Si bien se mira el mapa de los conflictos en Oriente Medio y aledaños, puede señalarse que el esfuerzo bélico desarrollado allí por los norteamericanos y sus aliados sunitas ha dado pocos resultados favorables tanto en el plano político como en el militar. Han fracasado en Siria, que es presidida por un chiita; en Irak el primer ministro es chiita; en Afganistán constituyen apenas el 20% de la población pero mantienen una presencia política; los huties (chiitas) gobiernan Yemen y se sostienen pese a la brutal guerra desatada por la intervención directa de Arabia Saudita y los emiratos, equipados por los Estados Unidos que los ha provisto –dólares mediante— de modernísimos sistemas de armas; la presencia de Hezbollah –también chiita— en Líbano es significativa y se despliega asimismo en otros escenarios medio-orientales.

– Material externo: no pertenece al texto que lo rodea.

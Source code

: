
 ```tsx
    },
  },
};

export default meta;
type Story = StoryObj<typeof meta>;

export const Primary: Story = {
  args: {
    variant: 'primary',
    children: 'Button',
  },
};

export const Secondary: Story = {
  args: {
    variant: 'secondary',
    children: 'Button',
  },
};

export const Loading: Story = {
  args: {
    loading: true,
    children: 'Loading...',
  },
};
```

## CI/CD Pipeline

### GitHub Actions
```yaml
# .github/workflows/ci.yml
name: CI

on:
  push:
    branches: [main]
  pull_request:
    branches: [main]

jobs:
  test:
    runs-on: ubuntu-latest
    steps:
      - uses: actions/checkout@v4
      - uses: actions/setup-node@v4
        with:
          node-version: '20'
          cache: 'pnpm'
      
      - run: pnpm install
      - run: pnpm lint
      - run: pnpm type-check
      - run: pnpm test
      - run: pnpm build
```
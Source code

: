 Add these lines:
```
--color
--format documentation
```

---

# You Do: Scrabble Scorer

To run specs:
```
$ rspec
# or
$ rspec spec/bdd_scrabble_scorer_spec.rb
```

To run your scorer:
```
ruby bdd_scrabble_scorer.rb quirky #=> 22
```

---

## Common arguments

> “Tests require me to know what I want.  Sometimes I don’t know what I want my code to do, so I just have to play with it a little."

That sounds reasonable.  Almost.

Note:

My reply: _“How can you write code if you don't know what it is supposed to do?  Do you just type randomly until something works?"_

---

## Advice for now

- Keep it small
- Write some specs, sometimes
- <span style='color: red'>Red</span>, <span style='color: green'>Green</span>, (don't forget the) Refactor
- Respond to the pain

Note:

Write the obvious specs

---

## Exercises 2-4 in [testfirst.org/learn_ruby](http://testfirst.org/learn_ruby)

Se desprende de la incompleta enumeración que se viene de hacer que el chiismo político y militar representa un duro obstáculo para la poco solvente política norteamericana hacia el mundo musulmán. Resulta claro, entonces, el por qué del odio estadounidense hacia esa rama del islamismo y sus entidades tanto políticas como armadas.

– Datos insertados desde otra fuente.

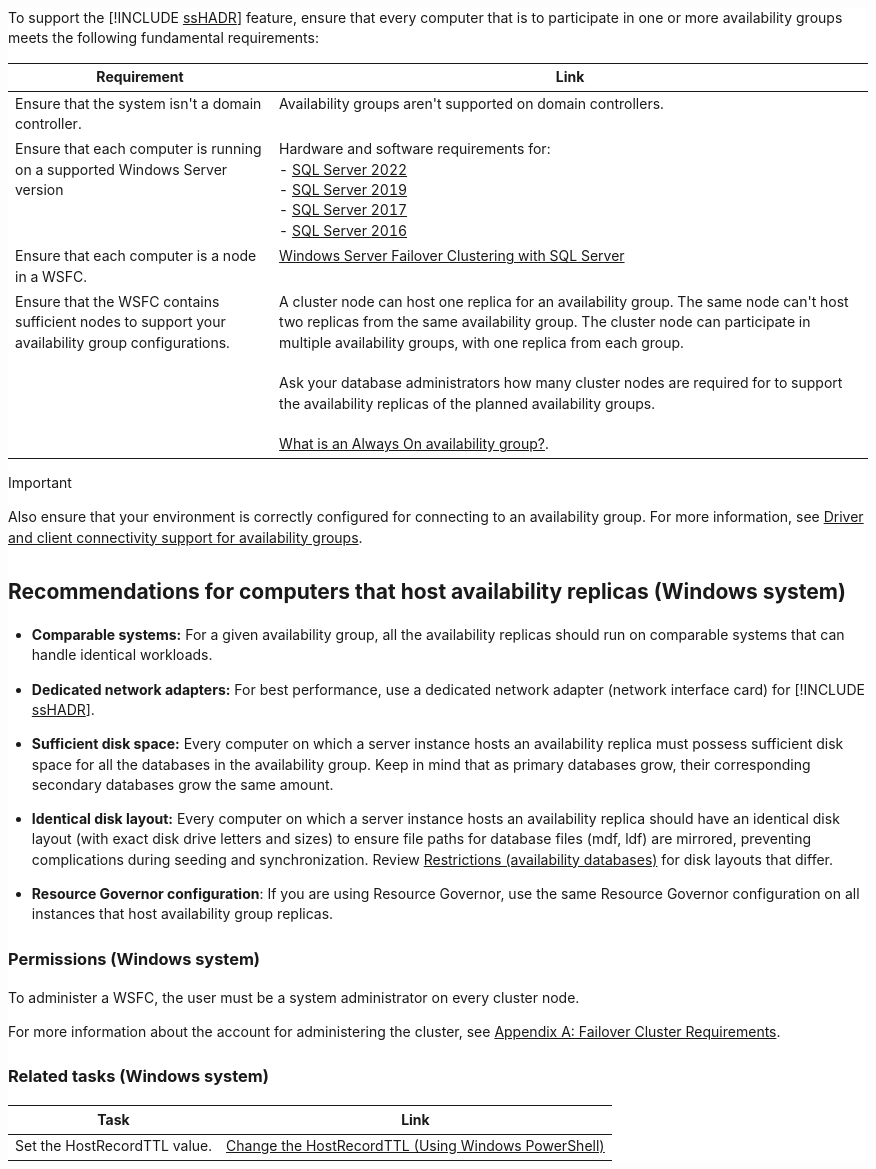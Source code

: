 To support the [!INCLUDE [ssHADR](../../../includes/sshadr-md.md)] feature, ensure that every computer that is to participate in one or more availability groups meets the following fundamental requirements:

| Requirement | Link |
| --- | --- |
| Ensure that the system isn't a domain controller. | Availability groups aren't supported on domain controllers. |
| Ensure that each computer is running on a supported Windows Server version | Hardware and software requirements for:  <br /> - [SQL Server 2022](../../../sql-server/install/hardware-and-software-requirements-for-installing-sql-server-2022.md)  <br /> - [SQL Server 2019](../../../sql-server/install/hardware-and-software-requirements-for-installing-sql-server-2019.md) <br /> - [SQL Server 2017](../../../sql-server/install/hardware-and-software-requirements-for-installing-sql-server.md) <br /> - [SQL Server 2016](../../../sql-server/install/hardware-and-software-requirements-for-installing-sql-server.md)  |
| Ensure that each computer is a node in a WSFC. | [Windows Server Failover Clustering with SQL Server](../../../sql-server/failover-clusters/windows/windows-server-failover-clustering-wsfc-with-sql-server.md) |
| Ensure that the WSFC contains sufficient nodes to support your availability group configurations. | A cluster node can host one replica for an availability group. The same node can't host two replicas from the same availability group. The cluster node can participate in multiple availability groups, with one replica from each group.<br /><br />Ask your database administrators how many cluster nodes are required for to support the availability replicas of the planned availability groups.<br /><br />[What is an Always On availability group?](overview-of-always-on-availability-groups-sql-server.md). |

> [!IMPORTANT]  
> Also ensure that your environment is correctly configured for connecting to an availability group. For more information, see [Driver and client connectivity support for availability groups](always-on-client-connectivity-sql-server.md).

## <a id="ComputerRecommendations"></a> Recommendations for computers that host availability replicas (Windows system)

- **Comparable systems:** For a given availability group, all the availability replicas should run on comparable systems that can handle identical workloads.

- **Dedicated network adapters:** For best performance, use a dedicated network adapter (network interface card) for [!INCLUDE [ssHADR](../../../includes/sshadr-md.md)].

- **Sufficient disk space:** Every computer on which a server instance hosts an availability replica must possess sufficient disk space for all the databases in the availability group. Keep in mind that as primary databases grow, their corresponding secondary databases grow the same amount.

- **Identical disk layout:** Every computer on which a server instance hosts an availability replica should have an identical disk layout (with exact disk drive letters and sizes) to ensure file paths for database files (mdf, ldf) are mirrored, preventing complications during seeding and synchronization.  Review [Restrictions (availability databases)](#RestrictionsDb) for disk layouts that differ.

- **Resource Governor configuration**: If you are using Resource Governor, use the same Resource Governor configuration on all instances that host availability group replicas.

### <a id="PermissionsWindows"></a> Permissions (Windows system)

To administer a WSFC, the user must be a system administrator on every cluster node.

For more information about the account for administering the cluster, see [Appendix A: Failover Cluster Requirements](/previous-versions/windows/it-pro/windows-server-2008-R2-and-2008/dd197454(v=ws.10)).

### <a id="RelatedTasksWindows"></a> Related tasks (Windows system)

| Task | Link |
| --- | --- |
| Set the HostRecordTTL value. | [Change the HostRecordTTL (Using Windows PowerShell)](#ChangeHostRecordTTLps) |
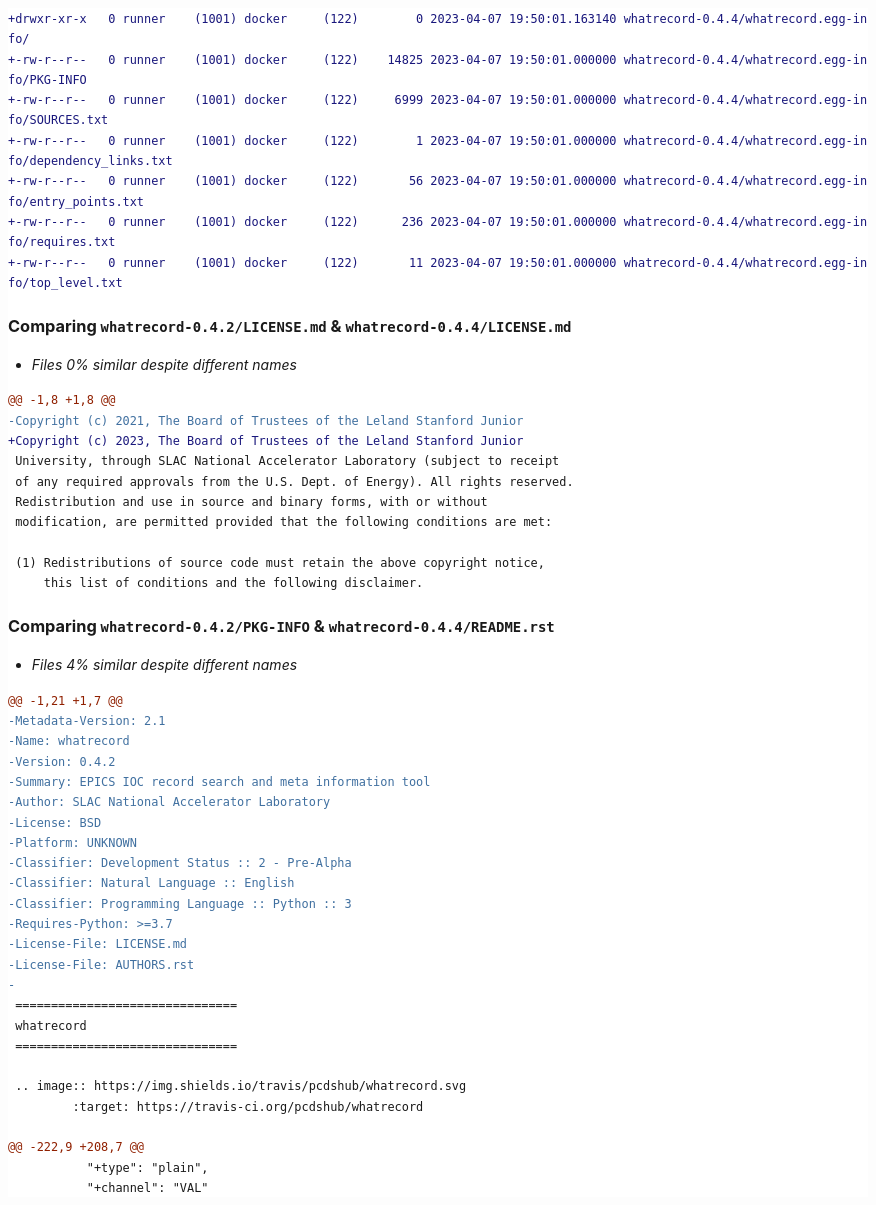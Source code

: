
 ```diff
+drwxr-xr-x   0 runner    (1001) docker     (122)        0 2023-04-07 19:50:01.163140 whatrecord-0.4.4/whatrecord.egg-info/
+-rw-r--r--   0 runner    (1001) docker     (122)    14825 2023-04-07 19:50:01.000000 whatrecord-0.4.4/whatrecord.egg-info/PKG-INFO
+-rw-r--r--   0 runner    (1001) docker     (122)     6999 2023-04-07 19:50:01.000000 whatrecord-0.4.4/whatrecord.egg-info/SOURCES.txt
+-rw-r--r--   0 runner    (1001) docker     (122)        1 2023-04-07 19:50:01.000000 whatrecord-0.4.4/whatrecord.egg-info/dependency_links.txt
+-rw-r--r--   0 runner    (1001) docker     (122)       56 2023-04-07 19:50:01.000000 whatrecord-0.4.4/whatrecord.egg-info/entry_points.txt
+-rw-r--r--   0 runner    (1001) docker     (122)      236 2023-04-07 19:50:01.000000 whatrecord-0.4.4/whatrecord.egg-info/requires.txt
+-rw-r--r--   0 runner    (1001) docker     (122)       11 2023-04-07 19:50:01.000000 whatrecord-0.4.4/whatrecord.egg-info/top_level.txt
```

### Comparing `whatrecord-0.4.2/LICENSE.md` & `whatrecord-0.4.4/LICENSE.md`

 * *Files 0% similar despite different names*

```diff
@@ -1,8 +1,8 @@
-Copyright (c) 2021, The Board of Trustees of the Leland Stanford Junior
+Copyright (c) 2023, The Board of Trustees of the Leland Stanford Junior
 University, through SLAC National Accelerator Laboratory (subject to receipt
 of any required approvals from the U.S. Dept. of Energy). All rights reserved.
 Redistribution and use in source and binary forms, with or without
 modification, are permitted provided that the following conditions are met:
 
 (1) Redistributions of source code must retain the above copyright notice,
     this list of conditions and the following disclaimer.
```

### Comparing `whatrecord-0.4.2/PKG-INFO` & `whatrecord-0.4.4/README.rst`

 * *Files 4% similar despite different names*

```diff
@@ -1,21 +1,7 @@
-Metadata-Version: 2.1
-Name: whatrecord
-Version: 0.4.2
-Summary: EPICS IOC record search and meta information tool
-Author: SLAC National Accelerator Laboratory
-License: BSD
-Platform: UNKNOWN
-Classifier: Development Status :: 2 - Pre-Alpha
-Classifier: Natural Language :: English
-Classifier: Programming Language :: Python :: 3
-Requires-Python: >=3.7
-License-File: LICENSE.md
-License-File: AUTHORS.rst
-
 ===============================
 whatrecord
 ===============================
 
 .. image:: https://img.shields.io/travis/pcdshub/whatrecord.svg
         :target: https://travis-ci.org/pcdshub/whatrecord
 
@@ -222,9 +208,7 @@
           "+type": "plain",
           "+channel": "VAL"
```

Con posterioridad al suspendido ataque norteamericano a Irán se han venido sucediendo algunos otros hechos remarcables. Estados Unidos ha incrementado las sanciones comerciales sobre Irán; embarcaciones iraníes han tratado de impedir el paso de un petrolero británico en el estrecho de Ormuz; el Reino Unido despacha una segunda nave de guerra al Golfo Pérsico; Estados Unidos limita severamente la libertad ambulatoria en Nueva York durante una reciente visita a la ONU del canciller iraní, quien había avisado antes de partir que Irán continuaría enriqueciendo uranio; una nave de guerra británica detuvo a un petrolero iraní en el Mediterráneo. Y finalmente las buenas noticias: Alemania, Francia y el Reino Unido pidieron, en un comunicado conjunto, “parar la escalada de tensiones” y la Cámara de Diputados norteamericana aprobó recientemente —con 251 votos a favor y 170 en contra— la prohibición de atacar a Irán sin una explícita aprobación del Congreso.
Da la impresión por estos días de que la tensión está bajando. Pero los condicionantes fuertes de la situación permanecen incólumes. Estados Unidos no ha detenido sino que mantiene activa su política de presión militar y de sanciones comerciales contra Irán. E Irán ha sobrepasado ya el límite de almacenamiento de uranio enriquecido fijado en 300 kg, y el de 3,67% establecido para el enriquecimiento de uranio, aprobado ambos por el Plan.
Puede tal vez decirse que la posibilidad de que se materialicen enfrentamientos militares entre ambos países ha menguado un poco, pero que las condiciones básicas que podrían desencadenarlos se mantienen intactas.